Subtraction does not require extra acquisition time and is preferred for dynamic bilateral imaging. The main disadvantage of subtraction is that it may suffer from patient motion. Subtraction errors occur if the pre-contrast mask and the post-contrast images are not entirely congruent due to even subtle patient motion.
Contrast
Breast MR imaging studies require injection of gadolinium chelates. The contrast agent is injected intravenously in the antecubital vein at a dose of 0.1 mmol/kg. Contrast is injected with a power injector at a rate of 3 mL/s, followed by a 20-mL saline flush. The first post-contrast acquisition is started after the entire volume of contrast has been injected.

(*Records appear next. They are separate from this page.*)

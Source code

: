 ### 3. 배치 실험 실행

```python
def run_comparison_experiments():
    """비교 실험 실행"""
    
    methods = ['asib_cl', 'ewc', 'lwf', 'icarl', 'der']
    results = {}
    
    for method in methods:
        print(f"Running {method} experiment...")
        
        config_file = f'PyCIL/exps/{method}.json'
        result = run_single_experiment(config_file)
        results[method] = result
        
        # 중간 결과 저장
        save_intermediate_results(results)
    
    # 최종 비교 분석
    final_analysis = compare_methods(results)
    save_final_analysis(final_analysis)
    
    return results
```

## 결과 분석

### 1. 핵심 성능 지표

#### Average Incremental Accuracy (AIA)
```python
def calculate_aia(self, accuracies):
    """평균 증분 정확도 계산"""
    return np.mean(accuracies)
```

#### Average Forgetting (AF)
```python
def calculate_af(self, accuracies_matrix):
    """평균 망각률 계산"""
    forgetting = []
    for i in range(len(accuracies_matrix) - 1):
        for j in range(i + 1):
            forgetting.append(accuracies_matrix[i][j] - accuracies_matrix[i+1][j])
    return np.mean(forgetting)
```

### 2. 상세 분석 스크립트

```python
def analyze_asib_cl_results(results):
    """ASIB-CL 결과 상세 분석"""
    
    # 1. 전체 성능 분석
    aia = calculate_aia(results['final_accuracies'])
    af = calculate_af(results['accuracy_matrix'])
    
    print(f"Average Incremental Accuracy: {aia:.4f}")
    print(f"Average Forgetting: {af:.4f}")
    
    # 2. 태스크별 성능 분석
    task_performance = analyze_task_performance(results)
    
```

Understanding Background Enhancement
Normal fibroglandular tissue produces background enhancement on dynamic contrast images. Background enhancement on MR imaging is analogous to fibroglandular tissue density on mammography and must be mentioned while reporting dynamic contrast-enhanced MR mammography. This enhancement is a mimicker and confounder of breast malignancies. Background enhancement is usually multifocal or diffuse and is classified as severe, moderate, and mild. Severe enhancement appears in the early phases and can be diffuse or multifocal. Mild and moderate enhancement appears in the late phases and is usually multifocal. At times, no background enhancement may be observed in which case the fibroglandular tissue appears homogeneously dark across the different phases. The amount of background enhancement does not necessarily correlate with the amount of parenchymal tissue. Mammographically dense breasts may have no or minimal background enhancement, whereas breasts with scattered fibroglandular tissue may display strong enhancement. The degree of background enhancement also varies in different phases of the menstrual cycle. Estrogen induces hyperemia, vasodilatation, and capillary leakiness which results in marked enhancement of the glandular tissue during the first and last weeks of the menstrual cycle (when estrogen levels peak). Benign parenchymal enhancement usually shows persistent or plateau curves. To avoid excessive background enhancement, breast MR imaging should be performed during the second and third weeks of the menstrual cycle when possible. Background enhancement is also increased during lactation and in patients on hormonal replacement therapy. Tamoxifen therapy decreases enhancement. Radiation treatment causes parenchymal edema resulting in prominent enhancement even after completion of therapy.
Kinetic Curve Analysis
The enhancement kinetics are analyzed by visually assessing dynamic images and using ROIs to obtain time-signal intensity curves. ROIs are placed over the region which has most intense enhancement on first or second dynamic images. ROIs should include not exceeding 3–4 pixels, and care should be taken that the ROI does not extend beyond the lesion.